━━━━━ DATA SUPPLIED ━━━━━
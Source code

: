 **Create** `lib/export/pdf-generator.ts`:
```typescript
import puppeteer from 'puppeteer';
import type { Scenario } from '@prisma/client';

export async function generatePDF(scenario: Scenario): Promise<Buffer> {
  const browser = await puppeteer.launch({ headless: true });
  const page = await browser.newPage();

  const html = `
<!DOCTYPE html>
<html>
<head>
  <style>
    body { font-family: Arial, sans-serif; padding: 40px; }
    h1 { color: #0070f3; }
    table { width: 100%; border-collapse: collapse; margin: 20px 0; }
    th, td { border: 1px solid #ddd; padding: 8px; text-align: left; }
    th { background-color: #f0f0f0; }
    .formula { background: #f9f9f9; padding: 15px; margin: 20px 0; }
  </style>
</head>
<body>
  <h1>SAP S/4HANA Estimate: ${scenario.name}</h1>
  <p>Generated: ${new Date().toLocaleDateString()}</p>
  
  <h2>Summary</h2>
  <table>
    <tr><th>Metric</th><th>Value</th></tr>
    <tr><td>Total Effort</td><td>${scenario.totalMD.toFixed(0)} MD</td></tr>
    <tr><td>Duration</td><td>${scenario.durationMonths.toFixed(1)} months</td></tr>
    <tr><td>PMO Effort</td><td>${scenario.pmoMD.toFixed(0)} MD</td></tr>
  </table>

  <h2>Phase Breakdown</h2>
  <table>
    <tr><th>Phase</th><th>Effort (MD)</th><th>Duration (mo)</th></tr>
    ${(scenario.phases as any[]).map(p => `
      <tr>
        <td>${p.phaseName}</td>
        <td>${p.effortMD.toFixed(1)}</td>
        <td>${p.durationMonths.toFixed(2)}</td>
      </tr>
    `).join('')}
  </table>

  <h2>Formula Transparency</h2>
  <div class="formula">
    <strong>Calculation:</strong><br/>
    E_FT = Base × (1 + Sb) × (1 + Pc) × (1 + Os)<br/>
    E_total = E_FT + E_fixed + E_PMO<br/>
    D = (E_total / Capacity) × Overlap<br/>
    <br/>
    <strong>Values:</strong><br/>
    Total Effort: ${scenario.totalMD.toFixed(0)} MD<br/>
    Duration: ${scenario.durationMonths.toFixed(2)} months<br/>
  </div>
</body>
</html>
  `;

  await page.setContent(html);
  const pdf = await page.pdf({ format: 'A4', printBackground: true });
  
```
━━━━━
━━━━━ DATA SUPPLIED ━━━━━
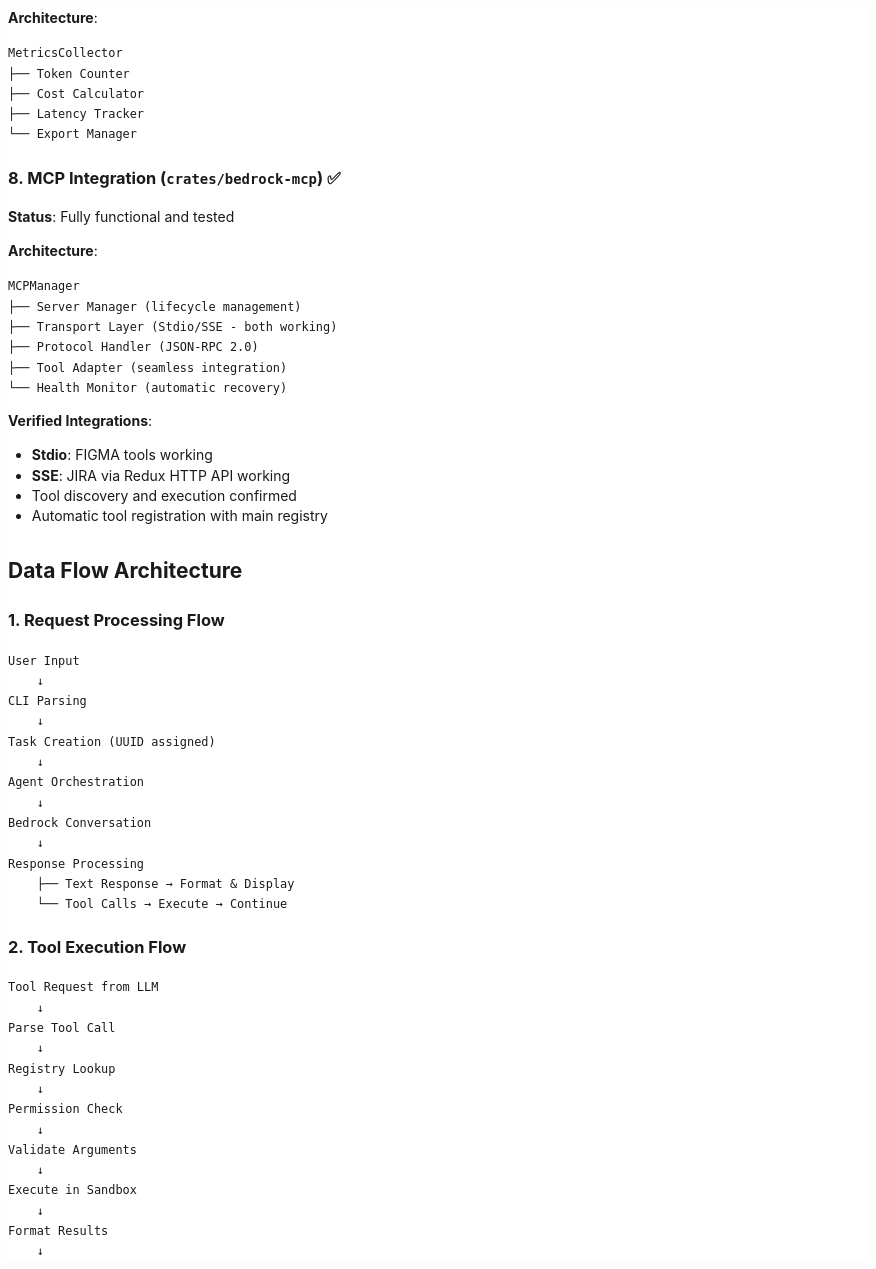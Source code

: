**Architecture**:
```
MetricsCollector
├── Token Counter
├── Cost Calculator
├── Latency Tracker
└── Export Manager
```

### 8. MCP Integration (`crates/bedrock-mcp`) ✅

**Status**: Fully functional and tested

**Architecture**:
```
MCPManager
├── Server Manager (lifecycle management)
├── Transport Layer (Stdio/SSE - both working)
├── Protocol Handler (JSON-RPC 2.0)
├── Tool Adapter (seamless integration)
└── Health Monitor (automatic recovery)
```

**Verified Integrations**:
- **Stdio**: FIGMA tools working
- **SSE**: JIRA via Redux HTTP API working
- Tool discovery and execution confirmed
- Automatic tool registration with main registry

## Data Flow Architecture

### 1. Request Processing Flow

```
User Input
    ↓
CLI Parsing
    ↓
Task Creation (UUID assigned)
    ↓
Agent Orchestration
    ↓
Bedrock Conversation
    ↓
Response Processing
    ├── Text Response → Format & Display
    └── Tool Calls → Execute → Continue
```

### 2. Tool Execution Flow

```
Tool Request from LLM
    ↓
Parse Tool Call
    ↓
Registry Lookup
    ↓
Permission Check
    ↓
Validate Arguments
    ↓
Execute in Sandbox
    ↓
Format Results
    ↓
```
━━━━━
» **YOUR OBJECTIVE**
Find how many lines of the preceding data contain "working", and answer with that number only.

» **ANSWER TO THE PROBLEM**
3